When all transmissions ceased from Swispon, we were sent to investigate. You must have read the official report by now and so I’ll skip the formal language and just tell it how it was. In short – every motherfrickin’ one of them was gone. All except one. And, in a sense, he was gone too.
When we boarded the island, the first thing we noticed was the incredible stillness and silence. Oh, sure – there were birds and stuff. Moor an island 200 metres up and you’re going to get that. But even they seemed subdued. The odd arcing flight across the sky; a tweet every now and again; but none of the massed alarm calls you usually get when humans get close to their nesting sites.
They’re still analysing the tomatoes but preliminary findings indicate that ingestion would have resulted in a transformatory effect that, in conjunction with the centrally issued radiation effect, would have produced a … something. And we have no idea what that ‘something’ is. Yet.
You’ll have read in the report that the generator was self-destructing so all we found there was a heap of slag. And the tomatoes were nano-engineered to self-decompose. It’s only because one of them malfunctioned, even after the robotic fail-safes had activated, that we have any clue at all as to what their function was.
You’ll read lots of guff in the infrazines about how the Japanese wouldn’t have been able to sustain the burden of what they did to their own country not to mention the embarrassment of living on hand-outs: food, money, land – that sort of thing. Shame seemed to be a big part of their makeup.
Like I say, there was only one guy left. His mental state is described as ‘precarious’, but it’s not as simple as him being mad. No-one can explain why there’s just a single person left. Fact is though – he’s not Japanese. He’s a Swiss national; a journalist who ‘inserted himself into Swispon’ to cover the inaugural 13th of June event: the ‘Ceremony of the Leaping Unknown’ as he translated it. The Japanese were not happy, but what could they do!
But getting him to explain what happened is proving impossible so far. We have the last email he sent, but apart from that – we can’t get a peep out of him. Okay, let me rephrase that: the only thing we can get out of him is peep. Specifically, bird noises. Sounds to us like he’s whistling up a storm.
And here’s the other funny thing. We looked at the last meal he ate. Heck, we looked at the last thing he shat too. The docs even wanted to cut him open and examine the contents of his intestines, but it seems that he still has rights – even if he can’t say nothing. Thing is, there was nothing strange about his last meal – apart from this: an apple.
He ate every last morsel of his room-service meal – looks like he even licked the plate, the slob; but not the apple. Thing is, I wouldn’t have eaten it either – it’s rotten to the core, but that’s not why he ignored it.

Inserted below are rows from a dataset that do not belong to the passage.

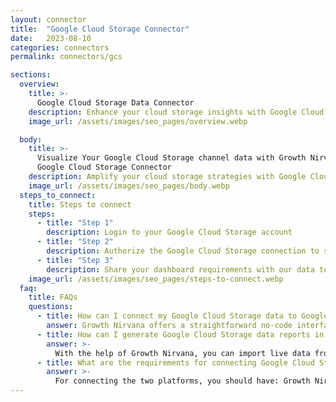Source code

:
 ```yaml
---
layout: connector
title:  "Google Cloud Storage Connector"
date:   2023-08-10
categories: connectors
permalink: connectors/gcs

sections:
  overview:
    title: >-
      Google Cloud Storage Data Connector
    description: Enhance your cloud storage insights with Google Cloud Storage integration. Seamlessly merge cloud storage data from Google Cloud Storage with Looker Studio's analytical capabilities, unlocking insights that drive storage strategies, cost optimizations, and operational excellence.
    image_url: /assets/images/seo_pages/overview.webp

  body:
    title: >-
      Visualize Your Google Cloud Storage channel data with Growth Nirvana's
      Google Cloud Storage Connector
    description: Amplify your cloud storage strategies with Google Cloud Storage insights integrated into Looker Studio.
    image_url: /assets/images/seo_pages/body.webp
  steps_to_connect:
    title: Steps to connect
    steps:
      - title: "Step 1"
        description: Login to your Google Cloud Storage account
      - title: "Step 2"
        description: Authorize the Google Cloud Storage connection to send data to Growth Nirvana
      - title: "Step 3"
        description: Share your dashboard requirements with our data team. We will build the report for you.
    image_url: /assets/images/seo_pages/steps-to-connect.webp
  faq:
    title: FAQs
    questions:
      - title: How can I connect my Google Cloud Storage data to Google Data Studio/Looker Studio?
        answer: Growth Nirvana offers a straightforward no-code interface to connect to Google Cloud Storage data sources.
      - title: How can I generate Google Cloud Storage data reports in Looker Studio?
        answer: >-
          With the help of Growth Nirvana, you can import live data from Google Cloud Storage into Looker Studio. These data can be viewed in charts, tables, and dashboards to generate branded reports that can be shared instantly.
      - title: What are the requirements for connecting Google Cloud Storage and Looker Studio?
        answer: >-
          For connecting the two platforms, you should have: Growth Nirvana Account and Google Cloud Storage Ads Account
---
```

He has a red band on his wrist that says, in big yellow letters: extreme cyanide allergy. A joke, right? I thought so too until one of the techs told me that apple pips contain small amounts of cyanide. Not enough to kill you, except perhaps when you have an extreme allergy.
So, I’m listening to this guy peeping away as I’m transcorbing this message to you. And I’m wondering why the birds are so quiet and I’m thinking about how those tomatoes were meant to work and what the radiation was for and I’m darned if I can figure out where all the Japanese went. It’s a mystery – that’s what it is. But I’ll figure it out. Just give me some time.
Ugh; that apple just dissolved into mush. Right before my eyes. Imagine that!